「別れて数ヶ月は、あたしどうしても寄りを戻したかったから連絡して、向こうも会ってくれました」
話を再会させた緑川は苦笑を浮かべた。
「と言っても付き合ってくれるわけじゃなかったけど」
緑川も緑川なら男も男だな。付き合う気がなけりゃ会うべきじゃない。
「そのときはもちろん体の関係は持ちませんでした。手も繋がない徹底振りで……」
そりゃそうだ。そこで寝たら最低な野郎だぜ。
「そのうちにあたしはこの会社に親のコネで入社することが決まり、忙しいのと、新しい彼氏を作るつもりで、だんだんタケちゃんのことを忘れていきました。
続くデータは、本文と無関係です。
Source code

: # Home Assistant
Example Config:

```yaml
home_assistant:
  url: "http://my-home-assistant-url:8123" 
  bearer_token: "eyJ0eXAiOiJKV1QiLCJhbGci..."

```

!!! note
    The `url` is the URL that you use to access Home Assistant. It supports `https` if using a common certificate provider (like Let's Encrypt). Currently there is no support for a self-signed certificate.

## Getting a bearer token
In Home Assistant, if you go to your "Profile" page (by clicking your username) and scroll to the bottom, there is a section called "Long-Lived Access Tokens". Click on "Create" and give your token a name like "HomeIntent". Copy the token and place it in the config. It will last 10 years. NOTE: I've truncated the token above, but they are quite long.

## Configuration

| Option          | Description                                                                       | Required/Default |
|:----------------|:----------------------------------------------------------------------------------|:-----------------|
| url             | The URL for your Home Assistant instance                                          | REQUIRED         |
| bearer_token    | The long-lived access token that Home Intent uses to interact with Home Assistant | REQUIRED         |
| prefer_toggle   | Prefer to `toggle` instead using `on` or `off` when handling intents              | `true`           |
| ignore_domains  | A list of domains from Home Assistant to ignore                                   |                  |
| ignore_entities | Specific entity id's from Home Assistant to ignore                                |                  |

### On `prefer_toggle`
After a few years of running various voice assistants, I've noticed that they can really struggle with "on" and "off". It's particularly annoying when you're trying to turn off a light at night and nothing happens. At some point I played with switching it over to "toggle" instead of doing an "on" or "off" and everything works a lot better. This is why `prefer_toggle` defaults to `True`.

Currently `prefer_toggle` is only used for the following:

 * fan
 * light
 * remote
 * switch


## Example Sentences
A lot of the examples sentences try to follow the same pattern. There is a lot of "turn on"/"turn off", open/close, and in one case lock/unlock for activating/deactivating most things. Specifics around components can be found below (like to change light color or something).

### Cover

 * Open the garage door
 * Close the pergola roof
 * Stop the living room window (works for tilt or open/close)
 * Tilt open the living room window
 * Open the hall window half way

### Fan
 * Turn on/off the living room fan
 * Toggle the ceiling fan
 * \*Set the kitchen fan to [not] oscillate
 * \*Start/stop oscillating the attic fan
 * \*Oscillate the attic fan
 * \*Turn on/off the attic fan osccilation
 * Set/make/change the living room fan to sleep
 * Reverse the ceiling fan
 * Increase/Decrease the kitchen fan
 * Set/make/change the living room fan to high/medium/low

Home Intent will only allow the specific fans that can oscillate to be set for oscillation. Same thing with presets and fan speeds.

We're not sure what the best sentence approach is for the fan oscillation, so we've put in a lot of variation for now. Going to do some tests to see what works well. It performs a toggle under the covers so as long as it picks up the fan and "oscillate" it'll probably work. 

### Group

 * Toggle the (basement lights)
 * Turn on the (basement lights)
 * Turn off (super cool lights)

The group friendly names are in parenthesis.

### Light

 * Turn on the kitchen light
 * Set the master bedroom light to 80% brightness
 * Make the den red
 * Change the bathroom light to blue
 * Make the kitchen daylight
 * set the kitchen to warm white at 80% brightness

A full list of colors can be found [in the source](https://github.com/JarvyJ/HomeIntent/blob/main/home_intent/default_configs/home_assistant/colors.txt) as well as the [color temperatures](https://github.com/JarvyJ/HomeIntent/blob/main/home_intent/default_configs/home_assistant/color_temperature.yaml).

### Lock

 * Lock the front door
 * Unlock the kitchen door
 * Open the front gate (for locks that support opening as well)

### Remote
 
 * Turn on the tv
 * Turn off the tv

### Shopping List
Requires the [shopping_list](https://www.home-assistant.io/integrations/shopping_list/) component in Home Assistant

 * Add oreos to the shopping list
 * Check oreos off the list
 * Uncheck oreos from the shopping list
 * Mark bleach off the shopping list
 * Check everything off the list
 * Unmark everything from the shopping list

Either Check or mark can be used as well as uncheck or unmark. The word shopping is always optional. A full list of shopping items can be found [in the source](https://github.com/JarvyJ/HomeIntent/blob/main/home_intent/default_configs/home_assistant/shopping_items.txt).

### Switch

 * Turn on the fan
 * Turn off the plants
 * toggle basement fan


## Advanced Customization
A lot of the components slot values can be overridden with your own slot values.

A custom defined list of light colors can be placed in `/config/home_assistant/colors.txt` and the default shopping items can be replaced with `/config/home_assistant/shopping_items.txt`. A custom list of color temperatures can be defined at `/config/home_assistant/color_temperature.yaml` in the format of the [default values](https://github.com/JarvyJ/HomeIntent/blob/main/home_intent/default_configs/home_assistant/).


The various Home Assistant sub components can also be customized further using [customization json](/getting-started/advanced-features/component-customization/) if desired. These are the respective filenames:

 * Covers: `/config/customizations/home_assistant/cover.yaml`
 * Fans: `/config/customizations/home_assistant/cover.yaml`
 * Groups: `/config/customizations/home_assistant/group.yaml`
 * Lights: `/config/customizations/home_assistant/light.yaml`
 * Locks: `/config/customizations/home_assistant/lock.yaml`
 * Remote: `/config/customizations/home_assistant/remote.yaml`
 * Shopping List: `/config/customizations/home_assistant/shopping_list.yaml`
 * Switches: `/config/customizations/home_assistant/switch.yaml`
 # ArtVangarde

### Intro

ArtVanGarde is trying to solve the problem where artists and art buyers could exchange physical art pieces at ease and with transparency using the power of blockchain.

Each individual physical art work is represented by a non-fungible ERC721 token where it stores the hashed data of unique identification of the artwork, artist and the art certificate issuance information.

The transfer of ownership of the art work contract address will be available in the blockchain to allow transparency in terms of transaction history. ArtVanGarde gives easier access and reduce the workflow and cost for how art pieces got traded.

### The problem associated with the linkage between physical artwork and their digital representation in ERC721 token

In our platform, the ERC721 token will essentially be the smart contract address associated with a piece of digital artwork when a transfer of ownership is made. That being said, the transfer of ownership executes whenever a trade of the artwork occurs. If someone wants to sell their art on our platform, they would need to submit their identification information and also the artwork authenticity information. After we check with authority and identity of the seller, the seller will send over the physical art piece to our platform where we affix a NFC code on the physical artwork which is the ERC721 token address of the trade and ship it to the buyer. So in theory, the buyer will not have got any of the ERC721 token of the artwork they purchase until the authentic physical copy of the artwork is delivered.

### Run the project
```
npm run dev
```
何といっても大手だし、将来有望な男の人がいっぱい居ると思ってたから、結構本気でがんばったんですよ?
だけど横浜支社で、何度か男の人と遊びに行きましたけど、やっぱりどこかしっくりこなくて…
心のどこかにタケちゃんと比べていたんですね、あたし。
そんなとき桐島主事の結婚式で部長を見て、部長のスピーチを聞いて……
あたしなんて言うか…すごく……すごく感動したんです。
こんな人に思われたらどんなに素敵だろうって」
『……あたし…部長のスピーチを聞いて感動したんです…こんな人を旦那様にできたら幸せだろうなって思って…』
以前緑川が言った言葉は、ただの口説き文句じゃなく、本気だったってことか。
「顔もいいし、背も高いしお金持ちだし。タケちゃんを見返してやれると思ったんです。『あたしはあなたと別れてこんな素敵なカレシができたのよ』って」
ふぅん。そう言うことね。まぁ緑川にとってその付加価値の方が大きいようだが。
俺は若干うんざりした気持ちでテーブルに頬杖をついた。